» **Task directions**
Copy nothing but the lines below running from the line containing "Este repositorio contiene" through the line containing "Readme update from branch 1", both end lines included.

Data Start Marker

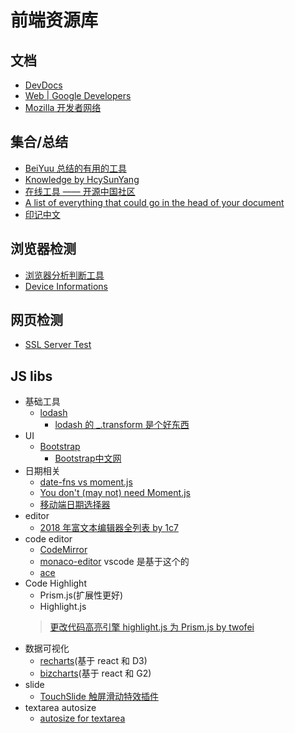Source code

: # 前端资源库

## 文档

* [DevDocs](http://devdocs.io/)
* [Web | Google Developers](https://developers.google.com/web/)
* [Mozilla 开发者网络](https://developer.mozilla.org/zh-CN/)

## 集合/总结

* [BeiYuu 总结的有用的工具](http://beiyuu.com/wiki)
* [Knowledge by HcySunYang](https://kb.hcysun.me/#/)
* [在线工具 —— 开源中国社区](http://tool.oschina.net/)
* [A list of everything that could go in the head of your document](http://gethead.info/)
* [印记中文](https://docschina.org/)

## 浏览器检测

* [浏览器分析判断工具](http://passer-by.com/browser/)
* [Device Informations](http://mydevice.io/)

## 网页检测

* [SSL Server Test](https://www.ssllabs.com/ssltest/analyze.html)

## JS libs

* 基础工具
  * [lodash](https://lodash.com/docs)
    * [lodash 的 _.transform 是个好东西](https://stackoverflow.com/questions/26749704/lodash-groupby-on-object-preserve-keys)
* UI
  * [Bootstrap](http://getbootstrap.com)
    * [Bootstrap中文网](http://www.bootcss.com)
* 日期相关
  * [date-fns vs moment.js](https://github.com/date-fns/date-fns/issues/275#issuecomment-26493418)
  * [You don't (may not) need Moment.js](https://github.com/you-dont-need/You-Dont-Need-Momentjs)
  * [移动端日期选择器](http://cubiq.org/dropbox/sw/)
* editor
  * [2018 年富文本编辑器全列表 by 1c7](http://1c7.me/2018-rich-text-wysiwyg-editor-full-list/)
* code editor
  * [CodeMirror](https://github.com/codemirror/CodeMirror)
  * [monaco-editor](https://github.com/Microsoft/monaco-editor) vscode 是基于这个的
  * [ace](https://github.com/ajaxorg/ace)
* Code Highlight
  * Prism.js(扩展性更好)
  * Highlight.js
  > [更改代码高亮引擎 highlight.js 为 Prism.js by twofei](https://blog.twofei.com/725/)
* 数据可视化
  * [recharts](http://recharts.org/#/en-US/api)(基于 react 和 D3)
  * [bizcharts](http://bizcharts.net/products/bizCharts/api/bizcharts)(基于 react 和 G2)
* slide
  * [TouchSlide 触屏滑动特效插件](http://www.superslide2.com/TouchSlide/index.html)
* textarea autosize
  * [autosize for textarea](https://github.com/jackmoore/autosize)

Data End Marker
Data Start Marker

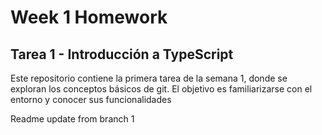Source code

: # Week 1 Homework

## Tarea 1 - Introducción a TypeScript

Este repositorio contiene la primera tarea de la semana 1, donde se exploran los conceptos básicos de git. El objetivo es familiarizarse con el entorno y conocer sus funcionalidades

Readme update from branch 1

Data End Marker
Data Start Marker

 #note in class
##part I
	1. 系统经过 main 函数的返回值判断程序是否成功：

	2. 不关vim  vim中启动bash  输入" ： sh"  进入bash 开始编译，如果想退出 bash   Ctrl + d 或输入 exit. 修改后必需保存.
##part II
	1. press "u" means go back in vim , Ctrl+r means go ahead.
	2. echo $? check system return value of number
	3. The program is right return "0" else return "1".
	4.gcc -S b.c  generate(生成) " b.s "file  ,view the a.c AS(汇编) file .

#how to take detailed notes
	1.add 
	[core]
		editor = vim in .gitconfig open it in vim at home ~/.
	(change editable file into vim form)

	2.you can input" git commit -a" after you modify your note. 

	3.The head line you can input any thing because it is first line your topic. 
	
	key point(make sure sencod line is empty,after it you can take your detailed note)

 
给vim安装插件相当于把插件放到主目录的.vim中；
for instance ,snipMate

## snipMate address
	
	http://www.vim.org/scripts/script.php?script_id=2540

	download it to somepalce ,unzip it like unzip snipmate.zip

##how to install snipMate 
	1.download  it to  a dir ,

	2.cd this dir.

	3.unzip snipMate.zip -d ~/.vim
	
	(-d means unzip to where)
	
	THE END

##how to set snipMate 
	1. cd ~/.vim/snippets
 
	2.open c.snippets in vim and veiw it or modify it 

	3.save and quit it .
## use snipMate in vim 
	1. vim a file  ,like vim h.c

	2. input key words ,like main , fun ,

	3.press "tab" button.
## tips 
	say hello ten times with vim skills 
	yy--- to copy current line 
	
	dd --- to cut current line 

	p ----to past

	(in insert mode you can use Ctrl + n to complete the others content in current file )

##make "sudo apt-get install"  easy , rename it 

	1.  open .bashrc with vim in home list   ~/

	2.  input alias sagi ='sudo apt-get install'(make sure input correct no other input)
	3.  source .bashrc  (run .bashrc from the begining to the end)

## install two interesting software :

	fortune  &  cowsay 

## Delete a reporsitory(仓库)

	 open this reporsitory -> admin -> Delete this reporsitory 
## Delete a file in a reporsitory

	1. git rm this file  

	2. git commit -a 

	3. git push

Data End Marker

» **Output below**
Este repositorio contiene la primera tarea de la semana 1, donde se exploran los conceptos básicos de git. El objetivo es familiarizarse con el entorno y conocer sus funcionalidades

Readme update from branch 1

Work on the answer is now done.